(Saved entries)

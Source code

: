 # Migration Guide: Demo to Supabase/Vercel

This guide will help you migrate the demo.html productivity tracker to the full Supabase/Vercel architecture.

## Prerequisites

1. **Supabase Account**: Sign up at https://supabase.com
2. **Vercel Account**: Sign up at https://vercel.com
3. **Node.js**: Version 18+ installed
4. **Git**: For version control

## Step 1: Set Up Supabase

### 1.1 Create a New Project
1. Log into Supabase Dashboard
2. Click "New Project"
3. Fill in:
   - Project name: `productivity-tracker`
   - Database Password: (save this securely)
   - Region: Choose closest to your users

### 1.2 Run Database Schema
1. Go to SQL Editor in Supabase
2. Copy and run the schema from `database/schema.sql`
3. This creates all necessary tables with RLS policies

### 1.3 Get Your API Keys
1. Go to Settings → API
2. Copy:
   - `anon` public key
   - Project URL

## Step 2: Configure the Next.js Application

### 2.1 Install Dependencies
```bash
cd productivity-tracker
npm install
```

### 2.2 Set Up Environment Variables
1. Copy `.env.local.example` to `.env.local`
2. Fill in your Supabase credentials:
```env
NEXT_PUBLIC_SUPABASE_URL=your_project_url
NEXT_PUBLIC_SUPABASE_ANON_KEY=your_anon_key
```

▸ **To do**: Please return exactly the lines from the one containing "3. This creates" through the end of the entries above, adding no other line.

▸ **Answer area**:
3. This creates all necessary tables with RLS policies

### 1.3 Get Your API Keys
1. Go to Settings → API
2. Copy:
   - `anon` public key
   - Project URL

## Step 2: Configure the Next.js Application

### 2.1 Install Dependencies
```bash
cd productivity-tracker
npm install
```

### 2.2 Set Up Environment Variables
1. Copy `.env.local.example` to `.env.local`
2. Fill in your Supabase credentials:
```env
NEXT_PUBLIC_SUPABASE_URL=your_project_url
NEXT_PUBLIC_SUPABASE_ANON_KEY=your_anon_key
```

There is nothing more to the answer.